Distances, admissions data, OFSTED, performance tables and truancy scores respectively provide a baseline answer to those questions. Further data is available at a click to those who want it.
There was one very painful omission: Progress Measures. School data now includes something called “Value Added Scores” which in essence show how far a school has taken a child on their educational journey; i.e. their progress.
Teachers love this score and so did we. It has the potential to become the holy grail of measures, offering a way to counterbalance the binary, finishing line mentality of exams. But value added scoring also has a serious drawback: Nobody gets it [outside of the education establishment].
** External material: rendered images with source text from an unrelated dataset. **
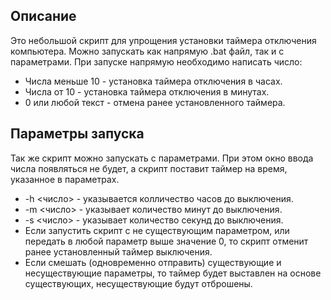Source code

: ## Описание
Это небольшой скрипт для упрощения установки таймера отключения компьютера.
Можно запускать как напрямую .bat файл, так и с параметрами.
При запуске напрямую необходимо написать число:
* Числа меньше 10 - установка таймера отключения в часах.
* Числа от 10 - установка таймера отключения в минутах.
* 0 или любой текст - отмена ранее установленного таймера.
  
## Параметры запуска
Так же скрипт можно запускать с параметрами. При этом окно ввода числа появляться не будет, а скрипт поставит таймер на время, указанное в параметрах.
* -h <число> - указывается колличество часов до выключения.
* -m <число> - указывает количество минут до выключения.
* -s <число> - указывает количество секунд до выключения.
* Если запустить скрипт с не существующим параметром, или передать в любой параметр выше значение 0, то скрипт отменит ранее установленный таймер выключения.
* Если смешать (одновременно отправить) существующие и несуществующие параметры, то таймер будет выставлен на основе существующих, несуществующие будут отброшены.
Since the mashup is about simplifying complicated stuff and this metric is seriously hard to present and understand, we dropped it. I’d love to see someone do some work to make this usable: Teachers should hire a PR firm, get a data visualisation specialist, put signs on buses – anything. Value Added is a missing link.
Open Data Step 4: Expect some crap
The mashup has been amazingly popular and the reaction from happy parents has been heart warming. Parents are accessing important information faster.
Are they still using the official sources? Hell yes, but we’ve got them to the good stuff way quicker. At the most basic level the mashup alleviates the need to call the Local Authority just to get an accurate list of your closest schools. It also highlights the scores parents talk most about without them having to wade through 80 data points on the equivalent DfE page.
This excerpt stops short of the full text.